Buku Cetak Masih Lebih Disukai
Sabtu, 27 April 2019 20:06 WIBBisnis buku cetak kembali menanjak dan tidak tumbang oleh e-book seperti pernah diramalkan.
“One thing I often talk about in my business is that an e-book is not like a print book: it’s very, very different. It’s organic. It’s changing.”

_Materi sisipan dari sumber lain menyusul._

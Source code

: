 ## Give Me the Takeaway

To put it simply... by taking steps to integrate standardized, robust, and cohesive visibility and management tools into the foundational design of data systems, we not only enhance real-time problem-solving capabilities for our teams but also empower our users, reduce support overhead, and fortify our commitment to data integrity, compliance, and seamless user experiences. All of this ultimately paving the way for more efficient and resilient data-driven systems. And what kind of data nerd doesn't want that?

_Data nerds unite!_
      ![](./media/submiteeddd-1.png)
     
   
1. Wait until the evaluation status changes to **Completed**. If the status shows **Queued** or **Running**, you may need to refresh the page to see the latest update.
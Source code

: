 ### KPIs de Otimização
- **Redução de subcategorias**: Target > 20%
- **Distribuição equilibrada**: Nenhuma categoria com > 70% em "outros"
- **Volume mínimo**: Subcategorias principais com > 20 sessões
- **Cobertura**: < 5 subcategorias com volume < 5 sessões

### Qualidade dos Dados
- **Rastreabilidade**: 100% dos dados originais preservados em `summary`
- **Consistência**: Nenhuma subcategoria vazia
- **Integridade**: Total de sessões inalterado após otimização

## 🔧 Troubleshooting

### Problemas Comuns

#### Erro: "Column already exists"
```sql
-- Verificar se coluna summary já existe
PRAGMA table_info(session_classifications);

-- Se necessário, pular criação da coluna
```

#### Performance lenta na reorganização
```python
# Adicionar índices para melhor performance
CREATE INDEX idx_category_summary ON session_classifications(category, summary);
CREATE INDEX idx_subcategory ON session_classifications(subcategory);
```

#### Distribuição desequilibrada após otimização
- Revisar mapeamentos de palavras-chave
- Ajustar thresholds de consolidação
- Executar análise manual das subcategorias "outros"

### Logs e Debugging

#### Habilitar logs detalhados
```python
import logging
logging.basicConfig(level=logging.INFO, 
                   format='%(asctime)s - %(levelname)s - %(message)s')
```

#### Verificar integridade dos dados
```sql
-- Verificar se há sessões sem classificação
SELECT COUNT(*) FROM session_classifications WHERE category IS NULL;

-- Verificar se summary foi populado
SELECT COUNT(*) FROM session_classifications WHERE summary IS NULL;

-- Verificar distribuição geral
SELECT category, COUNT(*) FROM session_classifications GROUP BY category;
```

--Bob Mayer (Penulis, 1959-...)
Di awal Februari ini, seperti ditulis di publishersweekly.com, beredar kabar burung bahwa Amazon akan membuka 300-400 toko buku di seluruh AS. Kabar burung ini terkait dengan job board posting bahwa Amazon mencari orang untuk mengisi lima posisi: assistant store manager, bookseller, books lead, store manager, dan device lead. Apakah ini untuk satu toko (yang belum lama ini dibuka Amazon di Seattle, AS) atau banyak toko, Amazon tidak menjelaskan.
Bila langkah ekspansif Amazon itu memang benar akan dilakukan, boleh dikata ini memperkuat kecenderungan bahwa bisnis buku cetak kembali menanjak. Dengan mengacu AS, di mana volume cetak buku paling besar di dunia, kecenderungan itu semakin kuat. Tahun lalu, penerbit Penguin Random House menggandakan ukuran pusat distribusi bukunya di Crawfordsville agar mampu menampung lebih banyak buku dan untuk mempercepat distribusi buku.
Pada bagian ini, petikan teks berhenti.